Fun little bit of history: Cape Byron was named by Captain Cook (most stuff was on this side of Australia) in honor of his navigator, John Byron, who would in time become the grandfather of the great poet, Lord Byron. Because people who settled the area originally assumed the cape had been named for the poet, rather than the navigator, the town ended up with a lot of very literary street names: Tennyson, Browning, Marvell, Ruskin, Wordsworth, and so on. Made me smile.

I hiked around the splendid, craggy, green-clad cape for about an hour, photographing distant mountains veiled in mist, crashing waves below, rocky cliffs, curving white beaches, the lighthouse, and all the foliage.

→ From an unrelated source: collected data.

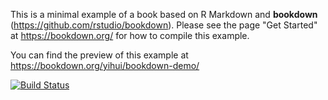 This is a minimal example of a book based on R Markdown and **bookdown** (https://github.com/rstudio/bookdown). Please see the page "Get Started" at https://bookdown.org/ for how to compile this example.

You can find the preview of this example at https://bookdown.org/yihui/bookdown-demo/

[![Build Status](https://travis-ci.org/IPS-LMU/A_Course_In_The_EMU-SDMS.svg?branch=master)](https://travis-ci.org/IPS-LMU/A_Course_In_The_EMU-SDMS)
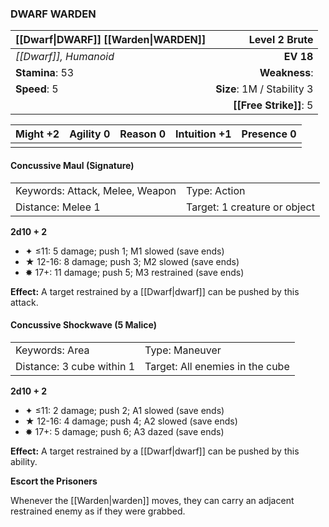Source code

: ### DWARF WARDEN

| [[Dwarf\|DWARF]] [[Warden\|WARDEN]] |          **Level 2 Brute** |
| :---------------------------------- | -------------------------: |
| *[[Dwarf]], Humanoid*               |                  **EV 18** |
| **Stamina**: 53                     |              **Weakness**: |
| **Speed**: 5                        | **Size**: 1M / Stability 3 |
|                                     |     **[[Free Strike]]**: 5 |

| **Might** +2 | **Agility** 0 | **Reason** 0 | **Intuition** +1 | **Presence** 0 |
| ------------ | ------------- | ------------ | ---------------- | -------------- |
|              |               |              |                  |                |

#### Concussive Maul (Signature)

|                                 |                              |
| :------------------------------ | :--------------------------- |
| Keywords: Attack, Melee, Weapon | Type: Action                 |
| Distance: Melee 1               | Target: 1 creature or object |

**2d10 + 2**

- ✦ ≤11: 5 damage; push 1; M1 slowed (save ends)
- ★ 12-16: 8 damage; push 3; M2 slowed (save ends)
- ✸ 17+: 11 damage; push 5; M3 restrained (save ends)

**Effect:** A target restrained by a [[Dwarf|dwarf]] can be pushed by this attack.

#### Concussive Shockwave (5 Malice)

|                           |                                 |
| :------------------------ | :------------------------------ |
| Keywords: Area            | Type: Maneuver                  |
| Distance: 3 cube within 1 | Target: All enemies in the cube |

**2d10 + 2**

- ✦ ≤11: 2 damage; push 2; A1 slowed (save ends)
- ★ 12-16: 4 damage; push 4; A2 slowed (save ends)
- ✸ 17+: 5 damage; push 6; A3 dazed (save ends)

**Effect:** A target restrained by a [[Dwarf|dwarf]] can be pushed by this ability.

**Escort the Prisoners**

Whenever the [[Warden|warden]] moves, they can carry an adjacent restrained enemy as if they were grabbed.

Heading north once more, I regained the Pacific Highway, only to leave it again at Mooball, to follow the Tweed Coast Road–a blending of gorgeous horse properties, tacky beach communities, and glorious beaches and headlands.

Before too much longer, I crossed the state border into Queensland, and a little before noon, I was in Currumbin. On my first trip to Australia, very early in my stay, I visited the wildlife sanctuary in Currumbin. It was my first immersion in the birds and wildlife of Australia. I’ve since seen more out bush, but I still wanted to return.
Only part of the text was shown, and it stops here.